I don't know why I missed that.

I just kept treating the current limiting resistor in series with the card impedence as one resistor and that is where I messed up.

I guess if you don't use it enough it goes away.

Thanks so much for the help.
 
You guys are getting your gozintos mixed with your gozoutas!

It doesn't matter if you use 500 VDC to power the circuit, 20 mA through the 125 Ohm resistor on the I/O card is only 2.5 VDC and 0.05 Watt. I don't know why they use 125 Ohms, but I've seen all kinds of crazy values from various manufacturers.

The wattage for any device is the voltage drop through that device times the current through that device. The power for the card logic in this case is coming off the backplane. In many other cards you need to use a 24 VDC power supply to power the logic in the card.

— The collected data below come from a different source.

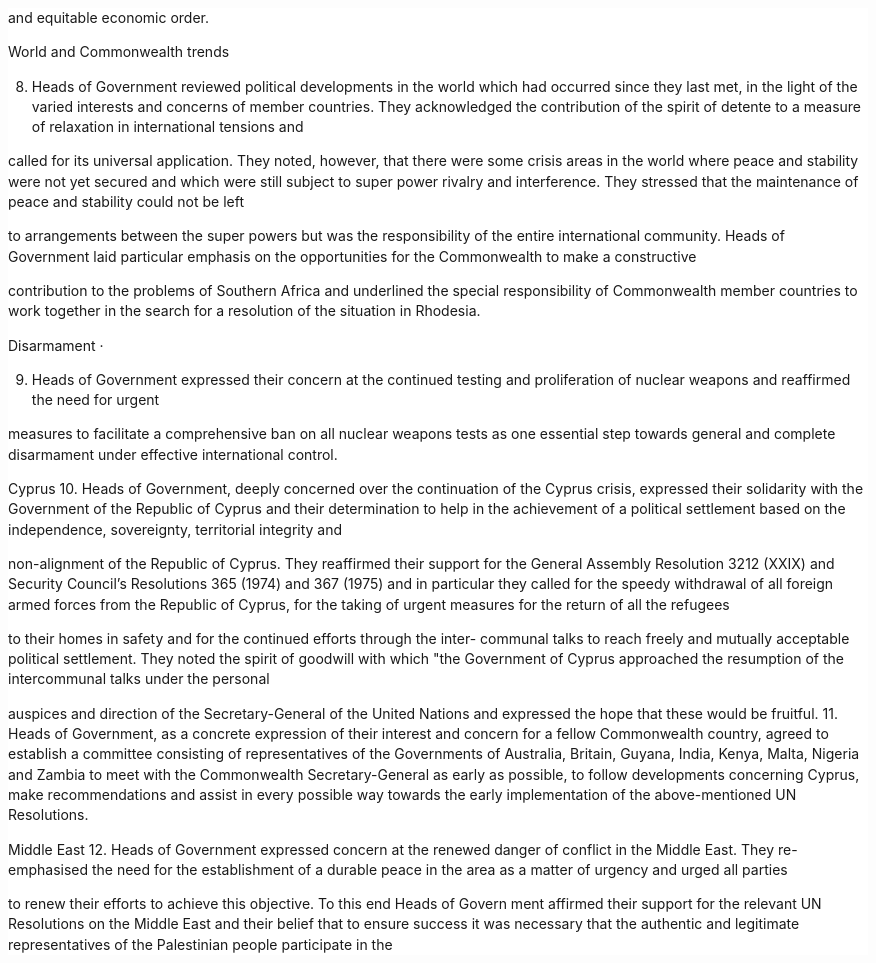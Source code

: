  and equitable economic order.

 World and Commonwealth trends

 8. Heads of Government reviewed political developments in the world  which had occurred since they last met, in the light of the varied interests  and concerns of member countries. They acknowledged the contribution of  the spirit of detente to a measure of relaxation in international tensions and 

 called for its universal application. They noted, however, that there were  some crisis areas in the world where peace and stability were not yet  secured and which were still subject to super power rivalry and interference.  They stressed that the maintenance of peace and stability could not be left 

 to arrangements between the super powers but was the responsibility of the  entire international community. Heads of Government laid particular  emphasis on the opportunities for the Commonwealth to make a constructive 

 contribution to the problems of Southern Africa and underlined the special  responsibility of Commonwealth member countries to work together in the  search for a resolution of the situation in Rhodesia.

 Disarmament ·

 9. Heads of Government expressed their concern at the continued testing  and proliferation of nuclear weapons and reaffirmed the need for urgent

 measures to facilitate a comprehensive ban on all nuclear weapons tests as  one essential step towards general and complete disarmament under effective  international control.

 Cyprus 10. Heads of Government, deeply concerned over the continuation of the  Cyprus crisis, expressed their solidarity with the Government of the Republic  of Cyprus and their determination to help in the achievement of a political  settlement based on the independence, sovereignty, territorial integrity and 

 non-alignment of the Republic of Cyprus. They reaffirmed their support for  the General Assembly Resolution 3212 (XXIX) and Security Council’s  Resolutions 365 (1974) and 367 (1975) and in particular they called for  the speedy withdrawal of all foreign armed forces from the Republic of  Cyprus, for the taking of urgent measures for the return of all the refugees 

 to their homes in safety and for the continued efforts through the inter-  communal talks to reach freely and mutually acceptable political settlement.  They noted the spirit of goodwill with which "the Government of Cyprus  approached the resumption of the intercommunal talks under the personal 

 auspices and direction of the Secretary-General of the United Nations and  expressed the hope that these would be fruitful. 11. Heads of Government, as a concrete expression of their interest and  concern for a fellow Commonwealth country, agreed to establish a committee  consisting of representatives of the Governments of Australia, Britain, Guyana,  India, Kenya, Malta, Nigeria and Zambia to meet with the Commonwealth  Secretary-General as early as possible, to follow developments concerning  Cyprus, make recommendations and assist in every possible way towards the  early implementation of the above-mentioned UN Resolutions.

 Middle East 12. Heads of Government expressed concern at the renewed danger of  conflict in the Middle East. They re-emphasised the need for the establishment  of a durable peace in the area as a matter of urgency and urged all parties 

 to renew their efforts to achieve this objective. To this end Heads of Govern­ ment affirmed their support for the relevant UN Resolutions on the Middle  East and their belief that to ensure success it was necessary that the authentic  and legitimate representatives of the Palestinian people participate in the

I usually pay asround $200 for the signal conditioner cards.
 
zmanvortex

I hope you don't need the Analog current to change in a linear fashion as the pot is turned. The current to the Analog Input flowing through part of the pot is going to make the response very non-linear. As a rule of thumb, for linear response, the resistance connected to the pot wiper should be at least 10x the resistance of the pot.

I'm with Tom, use a signal conditioned.
 
Think I just saw some gozintos, Tom...

... but can't get near to any gozoutas...


Did I forget to mention that response is nowhere near linear?
 
He is going to use a 5 volt supply now. That will help. For others trying this with 24DC, add a 5.1v zener and 4.7uf Tantulum cap across the pot. That will make it more linear by creating a simple 5v supply.
For true linearity, the final addition is an Op Amp after the pot wiper.
Am I getting too complex now? What I've done is explain the basics of the Signal Conditioner that Tom mentioned.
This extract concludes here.